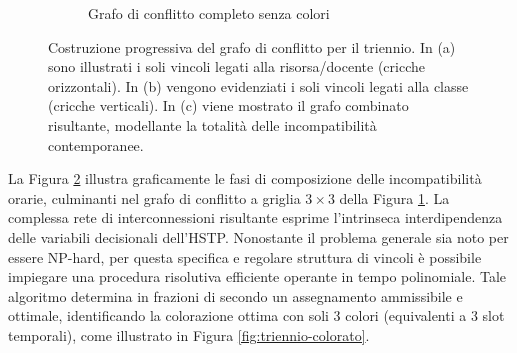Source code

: \begin{figure}[htbp]
\begin{subfigure}[b]{0.48\textwidth}
        \caption{Grafo di conflitto completo senza colori\label{subfig:grafo-completo-grigio}}
    \end{subfigure}
    \caption{Costruzione progressiva del grafo di conflitto per il triennio. In (a) sono illustrati i soli vincoli legati alla risorsa/docente (cricche orizzontali). In (b) vengono evidenziati i soli vincoli legati alla classe (cricche verticali). In (c) viene mostrato il grafo combinato risultante, modellante la totalità delle incompatibilità contemporanee.}
    \label{fig:costruzione-grafo}
\end{figure}

La Figura \ref{fig:costruzione-grafo} illustra graficamente le fasi di composizione delle incompatibilità orarie, culminanti nel grafo di conflitto a griglia $3 \times 3$ della Figura \ref{subfig:grafo-completo-grigio}. La complessa rete di interconnessioni risultante esprime l'intrinseca interdipendenza delle variabili decisionali dell'HSTP. Nonostante il problema generale sia noto per essere NP-hard, per questa specifica e regolare struttura di vincoli è possibile impiegare una procedura risolutiva efficiente operante in tempo polinomiale. Tale algoritmo determina in frazioni di secondo un assegnamento ammissibile e ottimale, identificando la colorazione ottima con soli 3 colori (equivalenti a 3 slot temporali), come illustrato in Figura \ref{fig:triennio-colorato}.

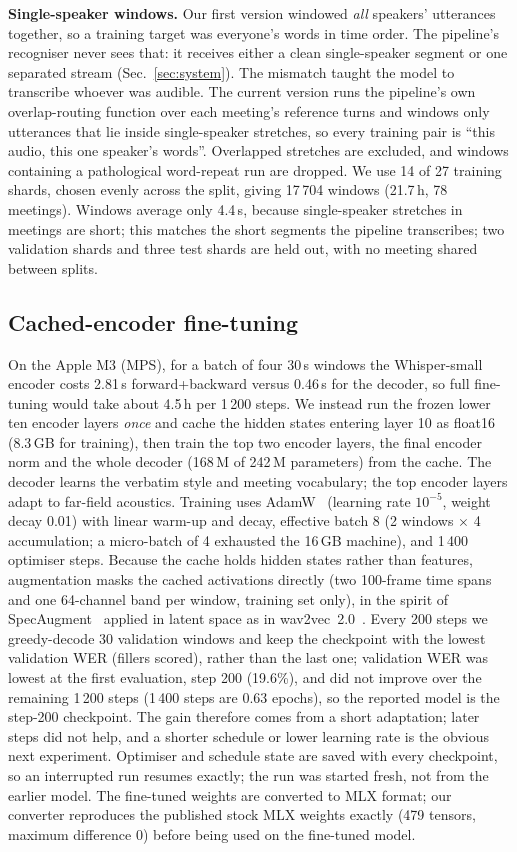 \documentclass[conference]{IEEEtran}
\begin{document}
\textbf{Single-speaker windows.} Our first version windowed \emph{all} speakers' utterances together, so a training target was everyone's words in time order. The pipeline's recogniser never sees that: it receives either a clean single-speaker segment or one separated stream (Sec.~\ref{sec:system}). The mismatch taught the model to transcribe whoever was audible. The current version runs the pipeline's own overlap-routing function over each meeting's reference turns and windows only utterances that lie inside single-speaker stretches, so every training pair is ``this audio, this one speaker's words''. Overlapped stretches are excluded, and windows containing a pathological word-repeat run are dropped. We use 14 of 27 training shards, chosen evenly across the split, giving 17\,704 windows (21.7\,h, 78 meetings). Windows average only 4.4\,s, because single-speaker stretches in meetings are short; this matches the short segments the pipeline transcribes; two validation shards and three test shards are held out, with no meeting shared between splits.

\subsection{Cached-encoder fine-tuning}
On the Apple M3 (MPS), for a batch of four 30\,s windows the Whisper-small encoder costs 2.81\,s forward+backward versus 0.46\,s for the decoder, so full fine-tuning would take about 4.5\,h per 1\,200 steps. We instead run the frozen lower ten encoder layers \emph{once} and cache the hidden states entering layer 10 as float16 (8.3\,GB for training), then train the top two encoder layers, the final encoder norm and the whole decoder (168\,M of 242\,M parameters) from the cache. The decoder learns the verbatim style and meeting vocabulary; the top encoder layers adapt to far-field acoustics. Training uses AdamW~\cite{loshchilov2019adamw} (learning rate $10^{-5}$, weight decay 0.01) with linear warm-up and decay, effective batch 8 (2 windows $\times$ 4 accumulation; a micro-batch of 4 exhausted the 16\,GB machine), and 1\,400 optimiser steps. Because the cache holds hidden states rather than features, augmentation masks the cached activations directly (two 100-frame time spans and one 64-channel band per window, training set only), in the spirit of SpecAugment~\cite{park2019specaugment} applied in latent space as in wav2vec~2.0~\cite{baevski2020wav2vec2}. Every 200 steps we greedy-decode 30 validation windows and keep the checkpoint with the lowest validation WER (fillers scored), rather than the last one; validation WER was lowest at the first evaluation, step 200 (19.6\%), and did not improve over the remaining 1\,200 steps (1\,400 steps are 0.63 epochs), so the reported model is the step-200 checkpoint. The gain therefore comes from a short adaptation; later steps did not help, and a shorter schedule or lower learning rate is the obvious next experiment. Optimiser and schedule state are saved with every checkpoint, so an interrupted run resumes exactly; the run was started fresh, not from the earlier model. The fine-tuned weights are converted to MLX format; our converter reproduces the published stock MLX weights exactly (479 tensors, maximum difference 0) before being used on the fine-tuned model.
\end{document}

[WHAT THIS TASK INVOLVES]: Using the data above, copy each line that contains "begin".

[ANSWER SPACE]:
: \begin{figure}[htbp]
\begin{subfigure}[b]{0.48\textwidth}
\begin{document}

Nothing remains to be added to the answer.